In un loro studio i metalmeccanici della Uil hanno stimato in 4mila i potenziali esuberi, considerando il preridotto prodotto non a Taranto e le minori lavorazioni richieste dai forni elettrici. Il suo leader, Rocco Palombella, ha detto che ogni ipotesi deve contemplare «la piena salvaguardia occupazionale».
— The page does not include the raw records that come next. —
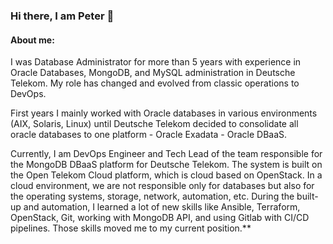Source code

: ### Hi there, I am Peter 🍃

#### About me:
<!--
**pkorsch/pkorsch** is a ✨ _special_ ✨ repository because its `README.md` (this file) appears on your GitHub profile.

Here are some ideas to get you started:

- 🔭 I’m currently working on ...
- 🌱 I’m currently learning ...
- 👯 I’m looking to collaborate on ...
- 🤔 I’m looking for help with ...
- 💬 Ask me about ...
- 📫 How to reach me: ...
- 😄 Pronouns: ...
- ⚡ Fun fact: ...
-->

I was Database Administrator for more than 5 years with experience in Oracle Databases, MongoDB, and MySQL administration in Deutsche Telekom. My role has changed and evolved from classic operations to DevOps.

First years I mainly worked with Oracle databases in various environments (AIX, Solaris, Linux) until Deutsche Telekom decided to consolidate all oracle databases to one platform - Oracle Exadata - Oracle DBaaS.

Currently, I am DevOps Engineer and Tech Lead of the team responsible for the MongoDB DBaaS platform for Deutsche Telekom. The system is built on the Open Telekom Cloud platform, which is cloud based on OpenStack. In a cloud environment, we are not responsible only for databases but also for the operating systems, storage, network, automation, etc. During the built-up and automation, I learned a lot of new skills like Ansible, Terraform, OpenStack, Git, working with MongoDB API, and using Gitlab with CI/CD pipelines. Those skills moved me to my current position.**
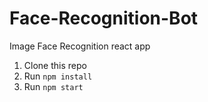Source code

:# Face-Recognition-Bot
Image Face Recognition react app 

1. Clone this repo
2. Run `npm install`
3. Run `npm start`
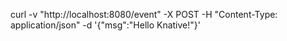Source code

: curl -v "http://localhost:8080/event" -X POST -H "Content-Type: application/json" -d '{"msg":"Hello Knative!"}'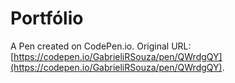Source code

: # Portfólio

A Pen created on CodePen.io. Original URL: [https://codepen.io/GabrieliRSouza/pen/QWrdgQY](https://codepen.io/GabrieliRSouza/pen/QWrdgQY).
Oggi Urso vedrà gli enti locali pugliesi, con i quali deve concordare i termini della nuova Aia (Autorizzazione integrata ambientale). Al centro della discussione c’è ancora il via libera alla nave rigassificatrice nel porto di Taranto, senza la quale non ci sarà gas sufficiente per tenere nel centro ionico anche i forni per il preridotto. «E senza l’Aia — ha aggiunto il ministro — si va verso «la chiusura». Toni accesi durante il vertice di ieri, quando ha sottolineato che nella Costituzione «non si parla di nazionalizzazione».
LA PIATTAFORMA
Nel piano industriale presentato, invece, ai sindacati si legge che si deve «garantire una produzione fino a 8 milioni di tonnellate annue di acciaio» per mantenere «la continuità operativa di tutti i siti produttivi del gruppo Acciaierie d’Italia, tutelare i livelli occupazionali e rispondere alle esigenze del mercato nazionale ed europeo». Per raggiungere questi livelli ci saranno tre forni elettrici a Taranto e uno a Genova. Sia per realizzare l’acciaio flessibile chiesto da settori come l’auto, la cantieristica e la difesa sia, soprattutto, in ottica della decarbonizzazione, sono previsti anche «la realizzazione di impianti di preriduzione (Dri)»: tre sempre a Taranto e uno a Genova.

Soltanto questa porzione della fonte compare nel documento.